Earlier this year, new data from ice-penetrating radar revealed a complex landscape of mountains and fjords deep beneath the Antarctic ice in the vicinity of Wilkes Land (east Antarctica).

A team of researchers from the University of Texas, the University of Edinburgh, the Australian Antarctic Division, and the Antarctic Climate and Ecosystems Cooperative Research Centre published a letter in the scientific journal Nature entitled "A dynamic East Antarctic ice sheet suggested by ice-covered fjord landscapes." In the abstract to that article, they wrote that "The identification of this fjord landscape, based on new data from ice-penetrating radar, provides an improved understanding of the topography of the Aurora Subglacial Basin and its surroundings, and reveals a complex surface sculpted by a succession of ice-sheet configurations substantially different from today’s."

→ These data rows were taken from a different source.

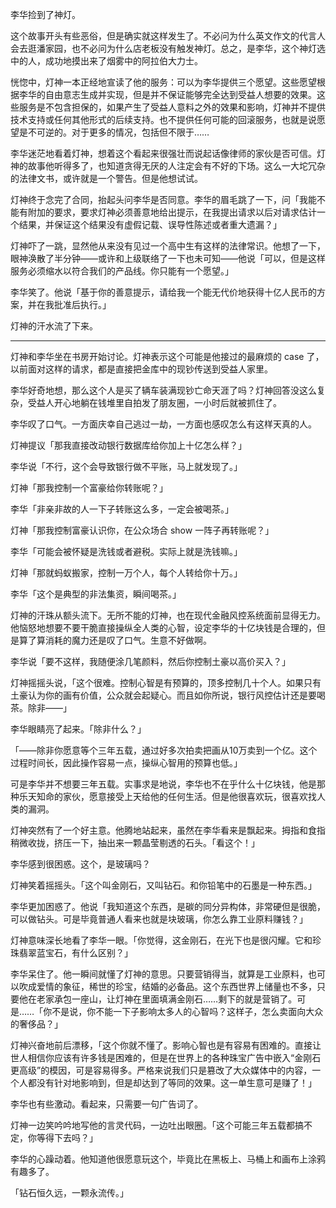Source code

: 李华捡到了神灯。

这个故事开头有些恶俗，但是确实就这样发生了。不必问为什么英文作文的代言人会去逛潘家园，也不必问为什么店老板没有触发神灯。总之，是李华，这个神灯选中的人，成功地摸出来了烟雾中的阿拉伯大力士。

恍惚中，灯神一本正经地宣读了他的服务：可以为李华提供三个愿望。这些愿望根据李华的自由意志生成并实现，但是并不保证能够完全达到受益人想要的效果。这些服务是不包含担保的，如果产生了受益人意料之外的效果和影响，灯神并不提供技术支持或任何其他形式的后续支持。也不提供任何可能的回滚服务，也就是说愿望是不可逆的。对于更多的情况，包括但不限于……

李华迷茫地看着灯神，想着这个看起来很强壮而说起话像律师的家伙是否可信。灯神的故事他听得多了，也知道贪得无厌的人注定会有不好的下场。这么一大坨冗杂的法律文书，或许就是一个警告。但是他想试试。

灯神终于念完了合同，抬起头问李华是否同意。李华的眉毛跳了一下，问「我能不能有附加的要求，要求灯神必须善意地给出提示，在我提出请求以后对请求估计一个结果，并保证这个结果没有虚假记载、误导性陈述或者重大遗漏？」

灯神吓了一跳，显然他从来没有见过一个高中生有这样的法律常识。他想了一下，眼神涣散了半分钟——或许和上级联络了一下也未可知——他说「可以，但是这样服务必须缩水以符合我们的产品线。你只能有一个愿望。」

李华笑了。他说「基于你的善意提示，请给我一个能无代价地获得十亿人民币的方案，并在我批准后执行。」

灯神的汗水流了下来。

---

灯神和李华坐在书房开始讨论。灯神表示这个可能是他接过的最麻烦的 case 了，以前面对这样的请求，都是直接把金库中的现钞传送到受益人家里。

李华好奇地想，那么这个人是买了辆车装满现钞亡命天涯了吗？灯神回答没这么复杂，受益人开心地躺在钱堆里自拍发了朋友圈，一小时后就被抓住了。

李华叹了口气。一方面庆幸自己逃过一劫，一方面也感叹怎么有这样天真的人。

灯神提议「那我直接改动银行数据库给你加上十亿怎么样？」

李华说「不行，这个会导致银行做不平账，马上就发现了。」

灯神「那我控制一个富豪给你转账呢？」

李华「非亲非故的人一下子转账这么多，一定会被喝茶。」

灯神「那我控制富豪认识你，在公众场合 show 一阵子再转账呢？」

李华「可能会被怀疑是洗钱或者避税。实际上就是洗钱嘛。」

灯神「那就蚂蚁搬家，控制一万个人，每个人转给你十万。」

李华「这个是典型的非法集资，瞬间喝茶。」

灯神的汗珠从额头流下。无所不能的灯神，也在现代金融风控系统面前显得无力。他恼怒地想要不要干脆直接操纵全人类的心智，设定李华的十亿块钱是合理的，但是算了算消耗的魔力还是叹了口气。生意不好做啊。

李华说「要不这样，我随便涂几笔颜料，然后你控制土豪以高价买入？」

灯神摇摇头说，「这个很难。控制心智是有预算的，顶多控制几十个人。如果只有土豪认为你的画有价值，公众就会起疑心。而且如你所说，银行风控估计还是要喝茶。除非——」

李华眼睛亮了起来。「除非什么？」

「——除非你愿意等个三年五载，通过好多次拍卖把画从10万卖到一个亿。这个过程时间长，因此操作容易一点，操纵心智用的预算也低。」

可是李华并不想要三年五载。实事求是地说，李华也不在乎什么十亿块钱，他是那种乐天知命的家伙，愿意接受上天给他的任何生活。但是他很喜欢玩，很喜欢找人类的漏洞。

灯神突然有了一个好主意。他腾地站起来，虽然在李华看来是飘起来。拇指和食指稍微收拢，挤压一下，抽出来一颗晶莹剔透的石头。「看这个！」

李华感到很困惑。这个，是玻璃吗？

灯神笑着摇摇头。「这个叫金刚石，又叫钻石。和你铅笔中的石墨是一种东西。」

李华更加困惑了。他说「我知道这个东西，是碳的同分异构体，非常硬但是很脆，可以做钻头。可是毕竟普通人看来也就是块玻璃，你怎么靠工业原料赚钱？」

灯神意味深长地看了李华一眼。「你觉得，这金刚石，在光下也是很闪耀。它和珍珠翡翠蓝宝石，有什么区别？」

李华呆住了。他一瞬间就懂了灯神的意思。只要营销得当，就算是工业原料，也可以吹成爱情的象征，稀世的珍宝，结婚的必备品。这个东西世界上储量也不多，只要他在老家承包一座山，让灯神在里面填满金刚石……剩下的就是营销了。可是……「你不是说，你不能一下子影响太多人的心智吗？这样子，怎么卖面向大众的奢侈品？」

灯神兴奋地前后漂移，「这个你就不懂了。影响心智也是有容易有困难的。直接让世人相信你应该有许多钱是困难的，但是在世界上的各种珠宝广告中嵌入“金刚石更高级”的模因，可是容易得多。严格来说我们只是篡改了大众媒体中的内容，一个人都没有针对地影响到，但是却达到了等同的效果。这一单生意可是赚了！」

李华也有些激动。看起来，只需要一句广告词了。

灯神一边笑吟吟地写他的言灵代码，一边吐出眼圈。「这个可能三年五载都搞不定，你等得下去吗？」

李华的心躁动着。他知道他很愿意玩这个，毕竟比在黑板上、马桶上和画布上涂鸦有趣多了。

「钻石恒久远，一颗永流传。」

This article from the BBC News provides some close-up of the topographic map of the fjord channels, buried under 3,000-plus feet of ice and below today's sea levels. That article quotes one of the team members, Professor Martin Siegert of the University of Edinburgh, saying:
The modern ice sheet couldn't possibly have done this; it has to have been the consequence of an ice sheet that was much smaller than today's. Comparing our data with geomorphological evidence from other regions of the world, we can be pretty confident that these fjords were formed by fast-flowing ice at the edge of the ice sheet. It's the first evidence we have of how the ice was in phases of growth and retreat as it marched across this subglacial basin to form the ice sheet we recognise today.
In their abstract to the article published in Nature, the scientists surmise that the ice sheet probably began forming about 34 million years ago, and then went through numerous cycles of advance and retreat (up to thirty such cycles) for the next 20 million years.

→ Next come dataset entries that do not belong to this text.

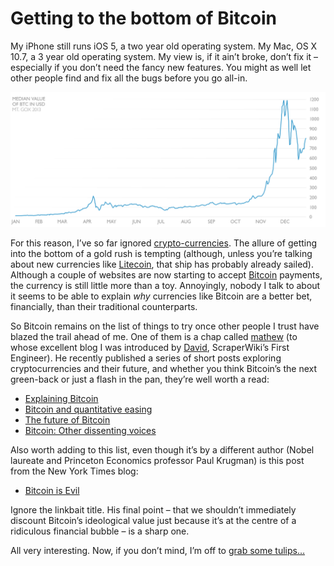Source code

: # Getting to the bottom of Bitcoin

My iPhone still runs iOS 5, a two year old operating system. My Mac, OS X 10.7, a 3 year old operating system. My view is, if it ain’t broke, don’t fix it – especially if you don’t need the fancy new features. You might as well let other people find and fix all the bugs before you go all-in.

[![Graph showing the median value of Bitcoin to US Dollar over 2013, starting at almost 1 USD, rising to a high of 1200 USD in early December, then ending the year at 800 USD](/media/bitcoin-usd-graph.png)](/media/bitcoin-usd-graph.png)

For this reason, I’ve so far ignored [crypto-currencies](https://en.wikipedia.org/wiki/List_of_cryptocurrencies). The allure of getting into the bottom of a gold rush is tempting (although, unless you’re talking about new currencies like [Litecoin](https://litecoin.org), that ship has probably already sailed). Although a couple of websites are now starting to accept [Bitcoin](http://bitcoin.org) payments, the currency is still little more than a toy. Annoyingly, nobody I talk to about it seems to be able to explain *why* currencies like Bitcoin are a better bet, financially, than their traditional counterparts.

So Bitcoin remains on the list of things to try once other people I trust have blazed the trail ahead of me. One of them is a chap called [mathew](http://meta.ath0.com) (to whose excellent blog I was introduced by [David](http://drj11.wordpress.com), ScraperWiki’s First Engineer). He recently published a series of short posts exploring cryptocurrencies and their future, and whether you think Bitcoin’s the next green-back or just a flash in the pan, they’re well worth a read:

* [Explaining Bitcoin](http://meta.ath0.com/2013/12/19/explaining-bitcoin)
* [Bitcoin and quantitative easing](http://meta.ath0.com/2013/12/20/bitcoin-and-quantitative-easing/)
* [The future of Bitcoin](http://meta.ath0.com/2013/12/21/the-future-of-bitcoin/)
* [Bitcoin: Other dissenting voices](http://meta.ath0.com/2013/12/22/bitcoin-other-dissenting-voices/)

Also worth adding to this list, even though it’s by a different author (Nobel laureate and Princeton Economics professor Paul Krugman) is this post from the New York Times blog:

* [Bitcoin is Evil](http://krugman.blogs.nytimes.com/2013/12/28/bitcoin-is-evil)

Ignore the linkbait title. His final point – that we shouldn’t immediately discount Bitcoin’s ideological value just because it’s at the centre of a ridiculous financial bubble – is a sharp one.

All very interesting. Now, if you don’t mind, I’m off to [grab some tulips…](https://en.wikipedia.org/wiki/Tulip_mania)

<link href="/post/teaching-everyone-to-hack">
<link href="/post/beauty-and-utility">
<meta name="description" content="A realistic survey of the potential of Bitcoin, from the peak of the Winter 2013 hype cycle.">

Of course, these conjectures are based upon the assumptions of conventional geology, which argue that Antarctica has been covered by its present sheet of solid ice for millions of years -- long before the arrival of modern man. We have already discussed how the hydroplate theory of Dr. Walt Brown -- which explains numerous aspects of the earth more satisfactorily than do conventional theories, and which is particularly helpful in explaining some of the mysterious evidence surrounding Antarctica -- proposes a different mechanism for the origin of a past ice age and the ice now covering Antarctica.

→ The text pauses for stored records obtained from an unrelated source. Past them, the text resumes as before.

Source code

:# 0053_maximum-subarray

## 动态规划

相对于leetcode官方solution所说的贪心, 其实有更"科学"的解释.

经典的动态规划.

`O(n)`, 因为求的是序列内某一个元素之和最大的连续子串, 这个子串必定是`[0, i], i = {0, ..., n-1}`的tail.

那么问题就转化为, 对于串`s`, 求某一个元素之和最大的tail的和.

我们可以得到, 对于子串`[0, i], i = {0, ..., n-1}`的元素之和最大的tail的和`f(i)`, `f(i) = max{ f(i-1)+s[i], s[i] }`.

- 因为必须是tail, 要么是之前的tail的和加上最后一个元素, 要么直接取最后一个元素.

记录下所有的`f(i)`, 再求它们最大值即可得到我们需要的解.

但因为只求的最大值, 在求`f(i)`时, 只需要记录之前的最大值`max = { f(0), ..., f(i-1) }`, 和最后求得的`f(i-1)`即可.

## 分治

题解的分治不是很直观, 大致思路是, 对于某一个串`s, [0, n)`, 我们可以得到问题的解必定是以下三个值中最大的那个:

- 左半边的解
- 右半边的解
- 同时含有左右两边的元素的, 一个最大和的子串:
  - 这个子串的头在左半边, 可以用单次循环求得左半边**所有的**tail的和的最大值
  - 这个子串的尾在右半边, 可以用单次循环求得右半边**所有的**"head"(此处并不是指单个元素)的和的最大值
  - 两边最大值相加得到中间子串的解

In this previous post, we noted that Dr. Brown argues that in order to achieve an ice age, heavy precipitation over cold continents would be necessary. Warm oceans could provide such heavy precipitation, but the conditions that would yield warm oceans and cold continents are difficult to envision under the conventional uniformitarian theories prevalent today. However, Dr. Brown's hydroplate theory envisions warm oceans immediately after the draining of the floodwaters, as well as higher and colder continents than we have today. The continents would have been higher because after their initial slide and thickening, they would not yet have sunk down into the mantle under their increased weight, and thus the sea levels were also lower than today (note that the recent subglacial radar findings also indicate that the oceans were much lower when these fjords were carved, since they are below today's sea level; previous posts have discussed other evidence for lowered oceans and the way this evidence supports the hydroplate theory more than it does conventional theories: see here and here). The oceans would have been warmer as well, due primarily to the energy released during the sliding of the hydroplates. Thus, for some centuries after the flood, the conditions would have been conducive to heavy cloud cover, precipitation as moist air rose over cold continents, and precipitation in the form of snowfall, which would have led to the formation of ice and advancing glaciers.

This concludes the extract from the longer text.